## Work request
Among the lines below, a stretch begins at the one with "those from sub-expressions)" and ends at the one with "As an example, take". Repeat that stretch exactly, ends included.
┌────────
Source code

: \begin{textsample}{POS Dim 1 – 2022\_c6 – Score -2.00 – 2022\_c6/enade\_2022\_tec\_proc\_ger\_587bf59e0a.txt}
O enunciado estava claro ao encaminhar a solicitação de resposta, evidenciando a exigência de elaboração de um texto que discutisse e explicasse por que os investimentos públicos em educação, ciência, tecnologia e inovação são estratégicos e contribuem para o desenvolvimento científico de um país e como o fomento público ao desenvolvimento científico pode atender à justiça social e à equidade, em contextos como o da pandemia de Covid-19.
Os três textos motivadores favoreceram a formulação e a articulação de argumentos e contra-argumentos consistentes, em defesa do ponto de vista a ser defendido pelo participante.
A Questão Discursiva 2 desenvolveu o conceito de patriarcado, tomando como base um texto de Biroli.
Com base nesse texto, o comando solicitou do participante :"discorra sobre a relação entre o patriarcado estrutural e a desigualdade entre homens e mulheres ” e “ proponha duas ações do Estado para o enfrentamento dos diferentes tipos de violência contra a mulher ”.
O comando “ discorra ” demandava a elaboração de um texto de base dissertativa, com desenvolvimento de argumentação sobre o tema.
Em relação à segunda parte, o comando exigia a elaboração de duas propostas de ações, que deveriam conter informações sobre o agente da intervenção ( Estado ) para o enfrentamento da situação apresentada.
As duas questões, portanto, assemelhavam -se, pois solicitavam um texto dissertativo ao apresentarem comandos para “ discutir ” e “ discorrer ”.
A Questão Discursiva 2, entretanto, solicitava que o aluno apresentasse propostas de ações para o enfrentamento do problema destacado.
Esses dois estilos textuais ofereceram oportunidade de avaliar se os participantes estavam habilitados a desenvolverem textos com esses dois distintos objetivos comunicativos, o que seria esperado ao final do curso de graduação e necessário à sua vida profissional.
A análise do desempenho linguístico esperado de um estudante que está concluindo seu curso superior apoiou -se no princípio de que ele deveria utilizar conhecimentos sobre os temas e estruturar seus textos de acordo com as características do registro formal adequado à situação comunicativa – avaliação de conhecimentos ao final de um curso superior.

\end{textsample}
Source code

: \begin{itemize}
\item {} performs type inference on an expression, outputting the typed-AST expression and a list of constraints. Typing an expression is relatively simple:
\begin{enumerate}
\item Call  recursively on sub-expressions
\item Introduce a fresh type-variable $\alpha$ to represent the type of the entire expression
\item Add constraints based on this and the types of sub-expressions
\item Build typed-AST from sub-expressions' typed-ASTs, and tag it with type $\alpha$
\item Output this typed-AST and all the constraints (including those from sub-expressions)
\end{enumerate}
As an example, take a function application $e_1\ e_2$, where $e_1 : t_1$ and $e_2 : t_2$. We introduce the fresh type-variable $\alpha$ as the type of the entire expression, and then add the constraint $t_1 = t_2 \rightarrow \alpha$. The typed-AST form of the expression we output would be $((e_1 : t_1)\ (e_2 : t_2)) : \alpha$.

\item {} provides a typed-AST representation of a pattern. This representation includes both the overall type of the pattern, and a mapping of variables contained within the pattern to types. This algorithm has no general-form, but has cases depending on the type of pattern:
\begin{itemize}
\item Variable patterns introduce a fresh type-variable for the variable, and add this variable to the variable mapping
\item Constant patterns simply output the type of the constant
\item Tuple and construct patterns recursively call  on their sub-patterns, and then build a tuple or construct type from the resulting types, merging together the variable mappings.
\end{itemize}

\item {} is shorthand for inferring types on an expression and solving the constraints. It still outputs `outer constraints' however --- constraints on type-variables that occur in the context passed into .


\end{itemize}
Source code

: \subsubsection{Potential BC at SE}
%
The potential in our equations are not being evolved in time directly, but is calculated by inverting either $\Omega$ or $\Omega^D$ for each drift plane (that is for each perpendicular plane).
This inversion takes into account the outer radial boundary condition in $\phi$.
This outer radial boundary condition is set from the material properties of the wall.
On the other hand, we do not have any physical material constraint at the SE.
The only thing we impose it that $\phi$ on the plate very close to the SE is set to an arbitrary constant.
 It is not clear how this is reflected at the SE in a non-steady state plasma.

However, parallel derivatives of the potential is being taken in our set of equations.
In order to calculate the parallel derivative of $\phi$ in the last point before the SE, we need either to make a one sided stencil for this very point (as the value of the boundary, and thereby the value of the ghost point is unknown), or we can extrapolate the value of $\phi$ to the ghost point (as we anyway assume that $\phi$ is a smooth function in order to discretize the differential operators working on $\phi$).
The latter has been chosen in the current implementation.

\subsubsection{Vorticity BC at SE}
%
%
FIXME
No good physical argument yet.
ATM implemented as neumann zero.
└────────
## Response to this task
\item Output this typed-AST and all the constraints (including those from sub-expressions)
\end{enumerate}
As an example, take a function application $e_1\ e_2$, where $e_1 : t_1$ and $e_2 : t_2$. We introduce the fresh type-variable $\alpha$ as the type of the entire expression, and then add the constraint $t_1 = t_2 \rightarrow \alpha$. The typed-AST form of the expression we output would be $((e_1 : t_1)\ (e_2 : t_2)) : \alpha$.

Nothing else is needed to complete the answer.